§ **INSTRUCTIONS FOR THE TASK**
Report each line from the data below that holds the word "workspace".
─── RAW DATA ───
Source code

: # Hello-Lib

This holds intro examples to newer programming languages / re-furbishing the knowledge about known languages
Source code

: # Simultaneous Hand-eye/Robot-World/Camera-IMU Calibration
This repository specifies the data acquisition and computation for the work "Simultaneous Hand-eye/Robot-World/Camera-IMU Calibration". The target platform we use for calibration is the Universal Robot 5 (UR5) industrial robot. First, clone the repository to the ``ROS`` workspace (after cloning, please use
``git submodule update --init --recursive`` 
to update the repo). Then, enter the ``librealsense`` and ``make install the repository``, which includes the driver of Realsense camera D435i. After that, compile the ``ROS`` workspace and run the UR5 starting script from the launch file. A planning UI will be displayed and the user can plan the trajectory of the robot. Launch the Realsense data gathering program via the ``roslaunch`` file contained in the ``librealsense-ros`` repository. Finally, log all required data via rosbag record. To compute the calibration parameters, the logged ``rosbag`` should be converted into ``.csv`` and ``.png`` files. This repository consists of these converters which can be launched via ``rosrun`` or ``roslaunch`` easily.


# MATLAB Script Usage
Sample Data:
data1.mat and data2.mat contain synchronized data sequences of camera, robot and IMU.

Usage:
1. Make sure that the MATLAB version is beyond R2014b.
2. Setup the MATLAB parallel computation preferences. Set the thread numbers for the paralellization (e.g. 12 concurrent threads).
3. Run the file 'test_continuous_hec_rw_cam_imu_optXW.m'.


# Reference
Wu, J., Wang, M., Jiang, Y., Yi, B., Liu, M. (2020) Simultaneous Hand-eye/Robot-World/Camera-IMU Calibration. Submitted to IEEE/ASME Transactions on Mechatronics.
───
§ **WRITTEN RESPONSE**
This repository specifies the data acquisition and computation for the work "Simultaneous Hand-eye/Robot-World/Camera-IMU Calibration". The target platform we use for calibration is the Universal Robot 5 (UR5) industrial robot. First, clone the repository to the ``ROS`` workspace (after cloning, please use
to update the repo). Then, enter the ``librealsense`` and ``make install the repository``, which includes the driver of Realsense camera D435i. After that, compile the ``ROS`` workspace and run the UR5 starting script from the launch file. A planning UI will be displayed and the user can plan the trajectory of the robot. Launch the Realsense data gathering program via the ``roslaunch`` file contained in the ``librealsense-ros`` repository. Finally, log all required data via rosbag record. To compute the calibration parameters, the logged ``rosbag`` should be converted into ``.csv`` and ``.png`` files. This repository consists of these converters which can be launched via ``rosrun`` or ``roslaunch`` easily.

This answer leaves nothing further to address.